So here is an example for the 32 byte alignment

"foo" has whatever alignment it gets by surrounding code. Also, its loop is offset by the code in front of it.

It takes 4000 ms (on my PC: I7-8700)

Then the loop at exactly 32 byte aligned: 3640 ms (almost 10% faster)

The loop with an offset of 32+8 also is fast => so relevant code inside the loop must have just hit the right alignment.

The loop that is intentionally 32+16 takes 4000.

So (on modern CPU), just adding the right align can make a noticeable diff.

And since functions are aligned at 16 bytes, it depends on where the previous function ended. And be sometime fast, and sometime not.

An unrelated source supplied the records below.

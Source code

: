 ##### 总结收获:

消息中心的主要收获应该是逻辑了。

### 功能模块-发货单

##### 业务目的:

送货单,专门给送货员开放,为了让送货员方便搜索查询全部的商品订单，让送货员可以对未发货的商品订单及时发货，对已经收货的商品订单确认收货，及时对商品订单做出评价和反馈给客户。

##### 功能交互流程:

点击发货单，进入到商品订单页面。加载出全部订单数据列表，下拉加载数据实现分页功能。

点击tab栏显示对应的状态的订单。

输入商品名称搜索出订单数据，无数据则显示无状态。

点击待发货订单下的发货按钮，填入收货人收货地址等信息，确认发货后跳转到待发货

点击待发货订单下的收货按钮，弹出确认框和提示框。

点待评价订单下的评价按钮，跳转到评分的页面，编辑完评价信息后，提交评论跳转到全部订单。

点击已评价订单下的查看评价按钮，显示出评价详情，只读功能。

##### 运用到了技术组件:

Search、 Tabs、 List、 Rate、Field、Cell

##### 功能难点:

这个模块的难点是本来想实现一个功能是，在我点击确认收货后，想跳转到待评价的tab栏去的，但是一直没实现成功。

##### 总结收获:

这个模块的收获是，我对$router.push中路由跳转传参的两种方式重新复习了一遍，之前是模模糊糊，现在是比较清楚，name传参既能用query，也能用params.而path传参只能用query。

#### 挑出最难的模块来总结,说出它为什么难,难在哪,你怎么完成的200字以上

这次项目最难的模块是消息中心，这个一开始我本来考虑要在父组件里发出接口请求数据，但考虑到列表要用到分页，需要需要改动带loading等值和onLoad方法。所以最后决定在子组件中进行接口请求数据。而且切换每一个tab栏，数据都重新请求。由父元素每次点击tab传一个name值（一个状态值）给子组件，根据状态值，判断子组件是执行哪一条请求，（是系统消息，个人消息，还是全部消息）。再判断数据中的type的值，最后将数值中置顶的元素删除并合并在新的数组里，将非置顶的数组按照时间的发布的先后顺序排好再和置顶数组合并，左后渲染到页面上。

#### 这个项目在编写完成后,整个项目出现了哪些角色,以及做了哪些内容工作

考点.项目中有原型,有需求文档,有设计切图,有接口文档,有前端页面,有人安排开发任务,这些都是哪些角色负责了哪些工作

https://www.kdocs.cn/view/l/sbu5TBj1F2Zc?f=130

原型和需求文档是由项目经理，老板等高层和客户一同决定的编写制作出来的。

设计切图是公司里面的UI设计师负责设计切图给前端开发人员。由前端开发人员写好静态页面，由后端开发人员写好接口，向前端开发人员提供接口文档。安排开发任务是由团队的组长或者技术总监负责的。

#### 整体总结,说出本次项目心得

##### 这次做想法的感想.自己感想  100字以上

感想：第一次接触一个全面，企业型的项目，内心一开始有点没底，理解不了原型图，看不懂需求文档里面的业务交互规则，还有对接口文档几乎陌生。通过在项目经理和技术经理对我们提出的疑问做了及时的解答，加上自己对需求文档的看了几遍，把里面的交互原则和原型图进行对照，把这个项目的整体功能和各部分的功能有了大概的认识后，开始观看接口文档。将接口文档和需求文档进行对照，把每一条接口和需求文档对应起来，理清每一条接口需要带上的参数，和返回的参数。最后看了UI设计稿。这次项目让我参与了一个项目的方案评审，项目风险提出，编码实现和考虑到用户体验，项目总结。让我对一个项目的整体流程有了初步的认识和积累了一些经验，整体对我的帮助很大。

Which also means, if you benchmark, and you change code in one place, then code in another place may be re-aligned, and be faster or slower. Your total benchmark then may change more by the accidental align change, than by the change you tried to measure.

See

https://lists.freepascal.org/pipermail/fpc-devel/2022-January/044336.htmlIncludes a very interesting video presentation on the topic

4000

4016

3640

3625

3610

3625

4015

4016

program Project1;

{$mode objfpc}{$H+}

uses

{$IFDEF UNIX}

cthreads,

{$ENDIF}

Classes, SysUtils

{ you can add units after this };

{$R *.res}

const

N = 150*1024*1024;

var

a, b, c: array of byte;

procedure foo;

var

i: Integer;

begin

c[0] := (a[0] + b[0]) div 2;

for i := 1 to N-1 do begin

c[i] := ( (a[i] + b[i]) div 2) xor c[i-1];

c[i] := ( (a[i] + b[i]) div 2) xor c[i-1];

c[i] := ( (a[i] + b[i]) div 2) xor c[i-1];

end;

end;

procedure foo2;

var

i: Integer;

begin

c[0] := (a[0] + b[0]) div 2;

asm

.align 32

end;

for i := 1 to N-1 do begin

c[i] := ( (a[i] + b[i]) div 2) xor c[i-1];

c[i] := ( (a[i] + b[i]) div 2) xor c[i-1];

c[i] := ( (a[i] + b[i]) div 2) xor c[i-1];

end;

end;

procedure foo3;

var

i: Integer;

begin

c[0] := (a[0] + b[0]) div 2;

asm

.align 32

nop

nop

nop

nop

nop

nop

nop

nop

end;

for i := 1 to N-1 do begin

c[i] := ( (a[i] + b[i]) div 2) xor c[i-1];

c[i] := ( (a[i] + b[i]) div 2) xor c[i-1];

c[i] := ( (a[i] + b[i]) div 2) xor c[i-1];

end;

end;

procedure foo4;

var

i: Integer;

begin

c[0] := (a[0] + b[0]) div 2;

asm

.align 32

nop

nop

nop

nop

nop

nop

nop

nop

nop

nop

nop

nop

nop

nop

nop

nop

end;

for i := 1 to N-1 do begin

c[i] := ( (a[i] + b[i]) div 2) xor c[i-1];

c[i] := ( (a[i] + b[i]) div 2) xor c[i-1];

c[i] := ( (a[i] + b[i]) div 2) xor c[i-1];

end;

end;

var

t: QWord;

i: Integer;

begin

SetLength(a, N);

SetLength(b, N);

SetLength(c, N);

for i := 0 to N-1 do begin

a[i] := Random(255);

b[i] := Random(255);

end;

t := GetTickCount64;

foo;

t := GetTickCount64 -t;

writeln(t);

t := GetTickCount64;

foo;

t := GetTickCount64 -t;

writeln(t);

t := GetTickCount64;

foo2;

t := GetTickCount64 -t;

writeln(t);

t := GetTickCount64;

foo2;

t := GetTickCount64 -t;

writeln(t);

t := GetTickCount64;

foo3;

t := GetTickCount64 -t;

writeln(t);

t := GetTickCount64;

foo3;

t := GetTickCount64 -t;

writeln(t);

t := GetTickCount64;

foo4;

t := GetTickCount64 -t;

writeln(t);

t := GetTickCount64;

foo4;

t := GetTickCount64 -t;

writeln(t);

readln;

end.